Here is the final stretch of pictures from last summer where I raised several hickory horned devils, which are the giant larvae of the royal moth (Citheronia regalis) . The first two pictures show where we left off last time, which was at feeding 4th instar larvae. They were pretty big by then, but soon they would get a lot bigger.

I had been trying to get pictures of a 4th instar larva molting to the final (5th) instar, and here at last I had success! Commitment to molting starts when the larva stops feeding and assumes a distinctive ‘premolt’ position. I can then set them up in our dining room in front of the camera, and they will not leave the perch for up to several days until they molt. In the second premolt picture the cuticle is visibly wrinkled, meaning they have separated their old cuticle from the new one which is underneath. I was pretty much freaking out at that time since I was not about to let this one slip past!
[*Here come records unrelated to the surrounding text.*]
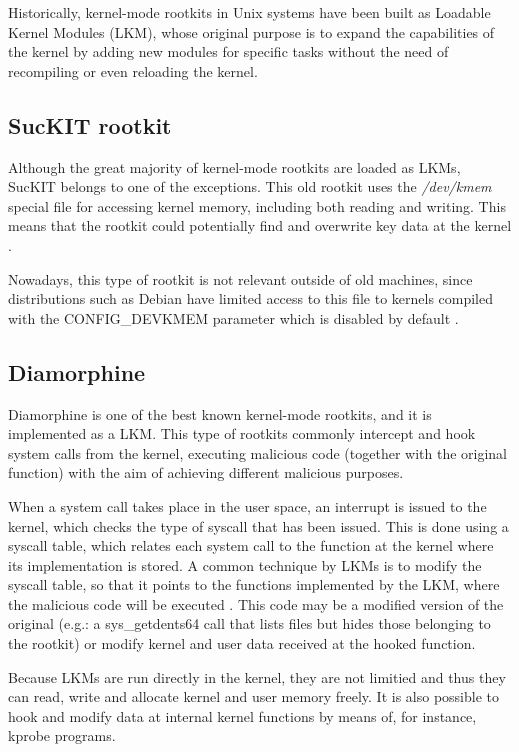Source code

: Historically, kernel-mode rootkits in Unix systems have been built as Loadable Kernel Modules (LKM), whose original purpose is to expand the capabilities of the kernel by adding new modules for specific tasks without the need of recompiling or even reloading the kernel. 

\subsection{SucKIT rootkit}
Although the great majority of kernel-mode rootkits are loaded as LKMs, SucKIT \cite{suckit_rootkit} belongs to one of the exceptions. This old rootkit uses the \textit{/dev/kmem} special file \cite{dev_kmem} for accessing kernel memory, including both reading and writing. This means that the rootkit could potentially find and overwrite key data at the kernel \cite{suckit_lasamhna}.

Nowadays, this type of rootkit is not relevant outside of old machines, since distributions such as Debian have limited access to this file to kernels compiled with the CONFIG\_DEVKMEM parameter \cite{dev_kmem_debian} which is disabled by default \cite{dev_kmem_off_default}.

\subsection{Diamorphine}
Diamorphine \cite{diamorphine_github} is one of the best known kernel-mode rootkits, and it is implemented as a LKM. This type of rootkits commonly intercept and hook system calls from the kernel, executing malicious code (together with the original function) with the aim of achieving different malicious purposes.

When a system call takes place in the user space, an interrupt is issued to the kernel, which checks the type of syscall that has been issued. This is done using a syscall table, which relates each system call to the function at the kernel where its implementation is stored. A common technique by LKMs is to modify the syscall table, so that it points to the functions implemented by the LKM, where the malicious code will be executed \cite{incibe_rootkit_lkm}. This code may be a modified version of the original (e.g.: a sys\_getdents64 call that lists files but hides those belonging to the rootkit) or modify kernel and user data received at the hooked function.

Because LKMs are run directly in the kernel, they are not limitied and thus they can read, write and allocate kernel and user memory freely. It is also possible to hook and modify data at internal kernel functions by means of, for instance, kprobe programs.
The next several pictures show the full molt process, with the old cuticle splitting, and emergence of the 5th instar. The additional broad white stripes that appear down the sides are the old cuticle that had lined the system of tracheal tubes through which the insect breathes. They too are being stripped out. In the final pictures of this sequence the larva pulls free, and then comes to a rest. The whole sequence, once begun, only took several minutes. Post-molt larvae will sit like this for several hours as their new cuticle hardens, then they start to move again and their first act is to eat some of the old cuticle. Note that by then the horns are well pigmented.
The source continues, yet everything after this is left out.